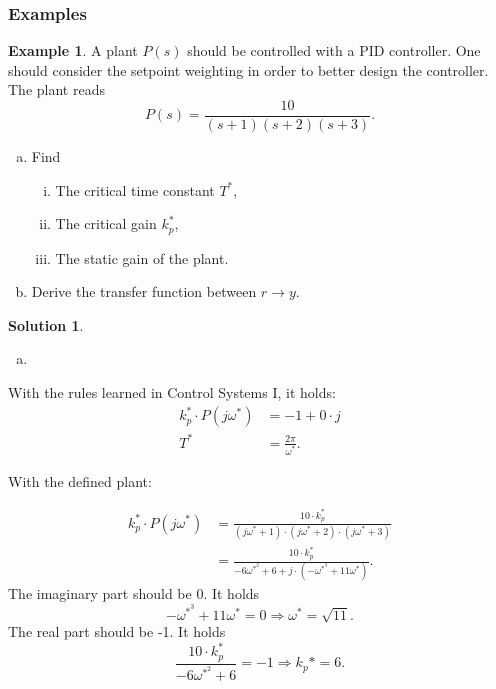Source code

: \documentclass[a4paper,12 pt]{article}
\numberwithin{equation}{section}
\theoremstyle{definition}
\newtheorem{bsp}{Example}
\theoremstyle{remark}
\theoremstyle{definition}
\newtheorem*{lsg}{Solution}
\theoremstyle{definition}
\theoremstyle{definition}
\theoremstyle{remark}
\begin{document}
\subsubsection{Examples}
\begin{bsp}
A plant $P(s)$ should be controlled with a PID controller. One should consider the setpoint weighting in order to better design the controller. The plant reads
\begin{equation*}
P(s)=\frac{10}{(s+1)(s+2)(s+3)}.
\end{equation*}
\begin{enumerate}[(a)]
\item Find 
\begin{enumerate}[i)]
\item The critical time constant $T^*$,
\item The critical gain $k_p^*$,
\item The static gain of the plant.
\end{enumerate}
\item Derive the transfer function between $r\rightarrow y$. 
\end{enumerate}
\newpage
\begin{lsg} 
\
\begin{enumerate}[(a)]
\item
\end{enumerate}

With the rules learned in Control Systems I, it holds:
\begin{equation*}
\begin{split}
k_p^*\cdot P(j\omega^*) &= -1 + 0\cdot j\\
T^*&=\frac{2\pi}{\omega^*}.
\end{split}
\end{equation*}

With the defined plant:

\begin{equation*}
\begin{split}
k_p^*\cdot P(j\omega^*)&=\frac{10\cdot k_p^*}{(j\omega^*+1)\cdot(j\omega^*+2)\cdot(j\omega^*+3)}\\
&=\frac{10\cdot k_p^*}{-6\omega^{*^2}+6+j\cdot (-\omega^{*^3}+11\omega^*)}.
\end{split}
\end{equation*}
The imaginary part should be 0. It holds
\begin{equation*}
-\omega^{*^3}+11\omega^*=0 \Rightarrow \omega^*=\sqrt{11}.
\end{equation*}
The real part should be -1. It holds
\begin{equation*}
\frac{10\cdot k_p^*}{-6\omega^{*^2}+6}=-1 \Rightarrow k_p*=6.
\end{equation*}


\end{lsg}
\end{bsp}
\end{document}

+--

[EXERCISE INSTRUCTIONS] Please reproduce the material above word for word, without its images.

[TASK RESPONSE]
Source code

: \documentclass[a4paper,12 pt]{article}
\numberwithin{equation}{section}
\theoremstyle{definition}
\newtheorem{bsp}{Example}
\theoremstyle{remark}
\theoremstyle{definition}
\newtheorem*{lsg}{Solution}
\theoremstyle{definition}
\theoremstyle{definition}
\theoremstyle{remark}
\begin{document}
\subsubsection{Examples}
\begin{bsp}
A plant $P(s)$ should be controlled with a PID controller. One should consider the setpoint weighting in order to better design the controller. The plant reads
\begin{equation*}
P(s)=\frac{10}{(s+1)(s+2)(s+3)}.
\end{equation*}
\begin{enumerate}[(a)]
\item Find 
\begin{enumerate}[i)]
\item The critical time constant $T^*$,
\item The critical gain $k_p^*$,
\item The static gain of the plant.
\end{enumerate}
\item Derive the transfer function between $r\rightarrow y$. 
\end{enumerate}
\newpage
\begin{lsg} 
\
\begin{enumerate}[(a)]
\item
\end{enumerate}

With the rules learned in Control Systems I, it holds:
\begin{equation*}
\begin{split}
k_p^*\cdot P(j\omega^*) &= -1 + 0\cdot j\\
T^*&=\frac{2\pi}{\omega^*}.
\end{split}
\end{equation*}

With the defined plant:

\begin{equation*}
\begin{split}
k_p^*\cdot P(j\omega^*)&=\frac{10\cdot k_p^*}{(j\omega^*+1)\cdot(j\omega^*+2)\cdot(j\omega^*+3)}\\
&=\frac{10\cdot k_p^*}{-6\omega^{*^2}+6+j\cdot (-\omega^{*^3}+11\omega^*)}.
\end{split}
\end{equation*}
The imaginary part should be 0. It holds
\begin{equation*}
-\omega^{*^3}+11\omega^*=0 \Rightarrow \omega^*=\sqrt{11}.
\end{equation*}
The real part should be -1. It holds
\begin{equation*}
\frac{10\cdot k_p^*}{-6\omega^{*^2}+6}=-1 \Rightarrow k_p*=6.
\end{equation*}


\end{lsg}
\end{bsp}
\end{document}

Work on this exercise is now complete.